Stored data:
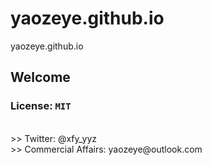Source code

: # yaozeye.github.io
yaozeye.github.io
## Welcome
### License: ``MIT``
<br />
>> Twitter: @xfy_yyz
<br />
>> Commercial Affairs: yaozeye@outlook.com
--
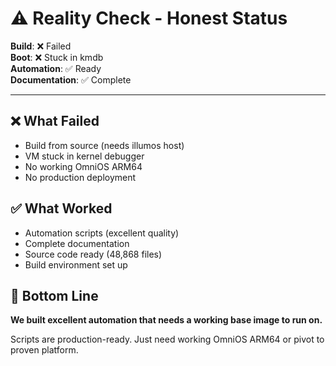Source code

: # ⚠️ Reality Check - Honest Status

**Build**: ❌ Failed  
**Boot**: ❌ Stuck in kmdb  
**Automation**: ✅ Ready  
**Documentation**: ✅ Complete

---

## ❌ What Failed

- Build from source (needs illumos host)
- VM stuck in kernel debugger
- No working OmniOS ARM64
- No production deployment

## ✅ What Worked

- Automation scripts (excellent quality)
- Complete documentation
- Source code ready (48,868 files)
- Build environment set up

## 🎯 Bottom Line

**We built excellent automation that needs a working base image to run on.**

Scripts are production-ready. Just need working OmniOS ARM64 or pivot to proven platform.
--
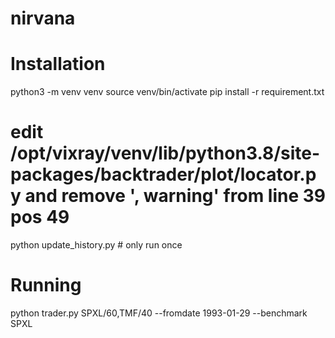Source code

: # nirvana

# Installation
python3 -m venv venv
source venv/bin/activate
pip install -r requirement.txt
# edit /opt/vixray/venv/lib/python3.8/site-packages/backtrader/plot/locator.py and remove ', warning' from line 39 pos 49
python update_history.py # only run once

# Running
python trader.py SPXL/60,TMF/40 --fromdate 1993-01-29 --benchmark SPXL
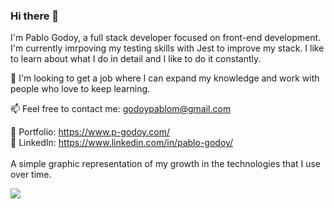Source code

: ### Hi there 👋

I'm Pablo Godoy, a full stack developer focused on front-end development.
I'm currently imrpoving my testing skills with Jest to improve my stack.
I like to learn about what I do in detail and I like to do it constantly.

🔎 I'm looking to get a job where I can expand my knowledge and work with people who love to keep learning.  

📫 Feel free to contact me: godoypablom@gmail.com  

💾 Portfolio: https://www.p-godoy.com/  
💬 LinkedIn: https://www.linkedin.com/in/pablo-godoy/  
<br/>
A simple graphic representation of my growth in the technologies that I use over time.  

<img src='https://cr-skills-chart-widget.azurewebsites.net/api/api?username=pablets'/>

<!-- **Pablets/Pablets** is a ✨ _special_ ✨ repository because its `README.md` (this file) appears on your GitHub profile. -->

**Work instructions:**
Say how many lines of the entries above include the word "venv", giving the number alone.

**Answer:**
3